* _Work instructions_
Count every line below that holds the word "assignments", and give the number with no other words.

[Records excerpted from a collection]
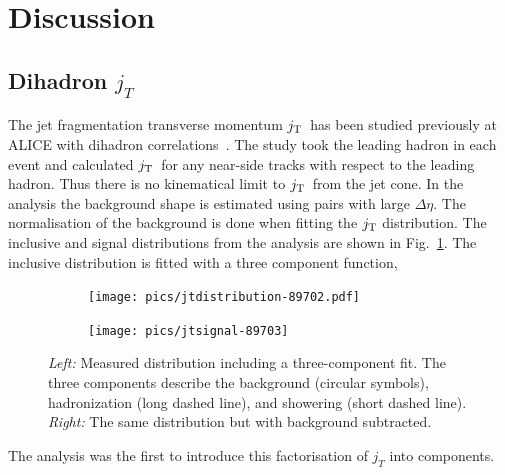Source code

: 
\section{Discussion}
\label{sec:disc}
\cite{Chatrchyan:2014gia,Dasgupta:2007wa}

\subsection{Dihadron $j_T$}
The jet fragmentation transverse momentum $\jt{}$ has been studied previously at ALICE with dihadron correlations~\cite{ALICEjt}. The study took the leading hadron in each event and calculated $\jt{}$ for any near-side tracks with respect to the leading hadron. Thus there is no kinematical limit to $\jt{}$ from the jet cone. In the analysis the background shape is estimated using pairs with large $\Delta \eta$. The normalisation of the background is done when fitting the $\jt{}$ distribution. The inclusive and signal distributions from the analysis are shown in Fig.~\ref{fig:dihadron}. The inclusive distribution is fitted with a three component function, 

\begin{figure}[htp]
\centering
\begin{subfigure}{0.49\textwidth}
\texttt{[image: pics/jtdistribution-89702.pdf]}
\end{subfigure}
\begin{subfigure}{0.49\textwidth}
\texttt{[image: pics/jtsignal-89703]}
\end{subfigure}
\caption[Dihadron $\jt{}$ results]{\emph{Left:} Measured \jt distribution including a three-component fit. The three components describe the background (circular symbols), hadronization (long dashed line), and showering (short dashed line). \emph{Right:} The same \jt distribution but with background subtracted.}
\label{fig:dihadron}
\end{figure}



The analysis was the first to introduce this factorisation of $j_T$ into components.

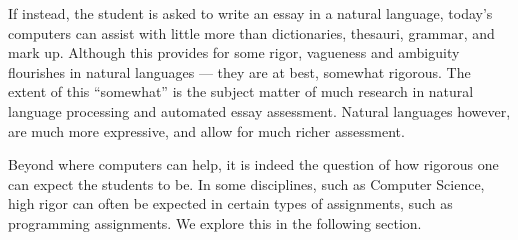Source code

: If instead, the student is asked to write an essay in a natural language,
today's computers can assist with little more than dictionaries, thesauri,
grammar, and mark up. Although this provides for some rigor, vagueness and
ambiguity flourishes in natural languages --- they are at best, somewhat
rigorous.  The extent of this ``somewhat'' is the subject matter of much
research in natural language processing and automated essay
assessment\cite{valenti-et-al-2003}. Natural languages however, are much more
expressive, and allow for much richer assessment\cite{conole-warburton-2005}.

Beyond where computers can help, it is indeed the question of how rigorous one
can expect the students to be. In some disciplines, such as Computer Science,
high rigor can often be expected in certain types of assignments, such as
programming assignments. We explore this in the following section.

* _Answer below_
2